Aucklanders viewing properties elsewhere
27th Jun
It is a mixed bag for New Zealand’s economy as 2014 draws to a close.
Housing, in Auckland anyway, is booming with reports of house prices rising at “eye-watering rates” according to valuers QV.
The Herald on Sunday reported this week that one in five suburbs had a median house price of $1million or over, 13 in total up from three in 2009.
Major banks have reported home owners remortgaging their houses and using the money for a range of things including home improvements, new cars, boats and a holiday home.
Property website RealEstate.co.nz recently reported a surge in interest from buyers for properties in traditional holiday-home towns such as Whangamata, indicating perhaps the Auckland boom was spreading.
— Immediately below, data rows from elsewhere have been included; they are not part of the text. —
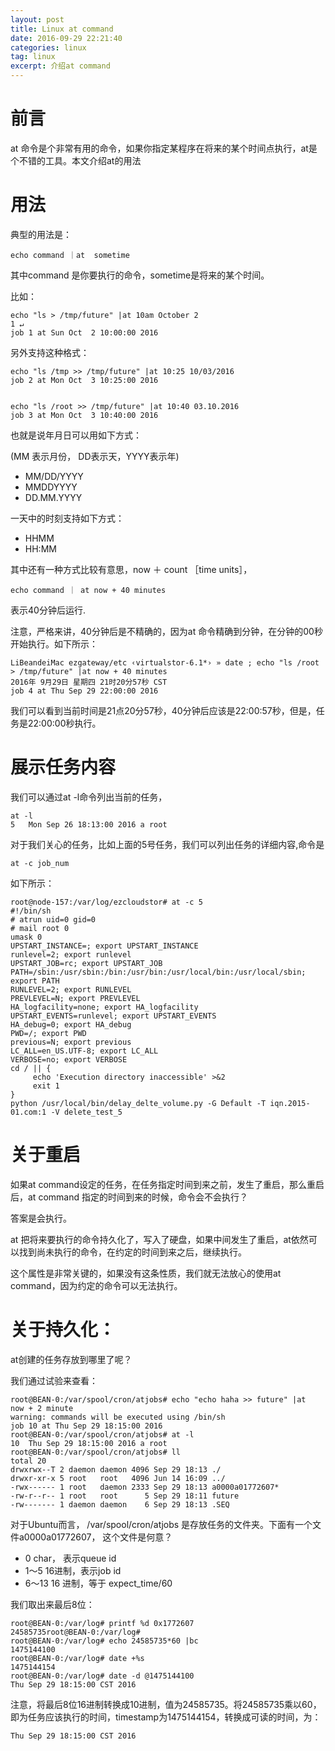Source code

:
 ```yaml
---
layout: post
title: Linux at command
date: 2016-09-29 22:21:40
categories: linux
tag: linux
excerpt: 介绍at command
---
```


# 前言

at 命令是个非常有用的命令，如果你指定某程序在将来的某个时间点执行，at是个不错的工具。本文介绍at的用法


# 用法

典型的用法是：

```
echo command ｜at  sometime
```

其中command 是你要执行的命令，sometime是将来的某个时间。

比如：

```
echo "ls > /tmp/future" |at 10am October 2                                                                 1 ↵
job 1 at Sun Oct  2 10:00:00 2016
```

另外支持这种格式：

```
echo "ls /tmp >> /tmp/future" |at 10:25 10/03/2016
job 2 at Mon Oct  3 10:25:00 2016


echo "ls /root >> /tmp/future" |at 10:40 03.10.2016
job 3 at Mon Oct  3 10:40:00 2016
```

也就是说年月日可以用如下方式：

(MM 表示月份， DD表示天，YYYY表示年)

* MM/DD/YYYY 
* MMDDYYYY
* DD.MM.YYYY

一天中的时刻支持如下方式：

* HHMM
* HH:MM

其中还有一种方式比较有意思，now ＋ count ［time units］，

```
echo command ｜ at now + 40 minutes 
```
表示40分钟后运行.


注意，严格来讲，40分钟后是不精确的，因为at 命令精确到分钟，在分钟的00秒开始执行。如下所示：

```
LiBeandeiMac ezgateway/etc ‹virtualstor-6.1*› » date ; echo "ls /root > /tmp/future" |at now + 40 minutes
2016年 9月29日 星期四 21时20分57秒 CST
job 4 at Thu Sep 29 22:00:00 2016
```

我们可以看到当前时间是21点20分57秒，40分钟后应该是22:00:57秒，但是，任务是22:00:00秒执行。


# 展示任务内容

我们可以通过at -l命令列出当前的任务，

```
at -l
5	Mon Sep 26 18:13:00 2016 a root
```

对于我们关心的任务，比如上面的5号任务，我们可以列出任务的详细内容,命令是

```
at -c job_num
```

如下所示：


```
root@node-157:/var/log/ezcloudstor# at -c 5
#!/bin/sh
# atrun uid=0 gid=0
# mail root 0
umask 0
UPSTART_INSTANCE=; export UPSTART_INSTANCE
runlevel=2; export runlevel
UPSTART_JOB=rc; export UPSTART_JOB
PATH=/sbin:/usr/sbin:/bin:/usr/bin:/usr/local/bin:/usr/local/sbin; export PATH
RUNLEVEL=2; export RUNLEVEL
PREVLEVEL=N; export PREVLEVEL
HA_logfacility=none; export HA_logfacility
UPSTART_EVENTS=runlevel; export UPSTART_EVENTS
HA_debug=0; export HA_debug
PWD=/; export PWD
previous=N; export previous
LC_ALL=en_US.UTF-8; export LC_ALL
VERBOSE=no; export VERBOSE
cd / || {
	 echo 'Execution directory inaccessible' >&2
	 exit 1
}
python /usr/local/bin/delay_delte_volume.py -G Default -T iqn.2015-01.com:1 -V delete_test_5 
```

# 关于重启

如果at command设定的任务，在任务指定时间到来之前，发生了重启，那么重启后，at command 指定的时间到来的时候，命令会不会执行？

答案是会执行。

at 把将来要执行的命令持久化了，写入了硬盘，如果中间发生了重启，at依然可以找到尚未执行的命令，在约定的时间到来之后，继续执行。

这个属性是非常关键的，如果没有这条性质，我们就无法放心的使用at command，因为约定的命令可以无法执行。



# 关于持久化：

at创建的任务存放到哪里了呢？

我们通过试验来查看：

```
root@BEAN-0:/var/spool/cron/atjobs# echo "echo haha >> future" |at  now + 2 minute
warning: commands will be executed using /bin/sh
job 10 at Thu Sep 29 18:15:00 2016
root@BEAN-0:/var/spool/cron/atjobs# at -l
10	Thu Sep 29 18:15:00 2016 a root
root@BEAN-0:/var/spool/cron/atjobs# ll
total 20
drwxrwx--T 2 daemon daemon 4096 Sep 29 18:13 ./
drwxr-xr-x 5 root   root   4096 Jun 14 16:09 ../
-rwx------ 1 root   daemon 2333 Sep 29 18:13 a0000a01772607*
-rw-r--r-- 1 root   root      5 Sep 29 18:11 future
-rw------- 1 daemon daemon    6 Sep 29 18:13 .SEQ
```

对于Ubuntu而言， /var/spool/cron/atjobs 是存放任务的文件夹。下面有一个文件a0000a01772607， 这个文件是何意？

* 0  char， 表示queue id
* 1～5  16进制，表示job id
* 6～13 16 进制，等于 expect_time/60

我们取出来最后8位：

```
root@BEAN-0:/var/log# printf %d 0x1772607
24585735root@BEAN-0:/var/log# 
root@BEAN-0:/var/log# echo 24585735*60 |bc
1475144100
root@BEAN-0:/var/log# date +%s
1475144154
root@BEAN-0:/var/log# date -d @1475144100
Thu Sep 29 18:15:00 CST 2016
```

注意，将最后8位16进制转换成10进制，值为24585735。将24585735乘以60，即为任务应该执行的时间，timestamp为1475144154，转换成可读的时间，为：

```
Thu Sep 29 18:15:00 CST 2016
```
Added to that a continued drop in petrol prices it might seem as if the year had ended on a high.
The party has been slightly ruined by weaker commodity prices, particularly timber and the all important dairy. Add in the Canterbury rebuild coming to an end and the picture so not so rosy.
A report released recently backed up it could be a challenging year for the economy.
The NZIER Consensus and Forecast is an average of economic forecasts from a quarterly survey of financial and economic agencies including the major banks, Treasury and the Reserve Bank.
The report said the economy next year was facing a number of pressures and predicted economic growth would slow to around 3 per cent. It also said household spending would drop into the year, but it predicted a rise in commodity prices.
The report forecast a rebound in exports that would offset the weakened domestic economy.
The predicted hike in interest rates didn’t happen in 2014, and the forecast said they would remain lower for longer, which was likely to continue to fuel Auckland’s rapidly overheating property market.
For most people though the economy will take second place after Christmas as they head away for summer – if it ever arrives – and enjoy some time off. The economic issues will always be there when they get back.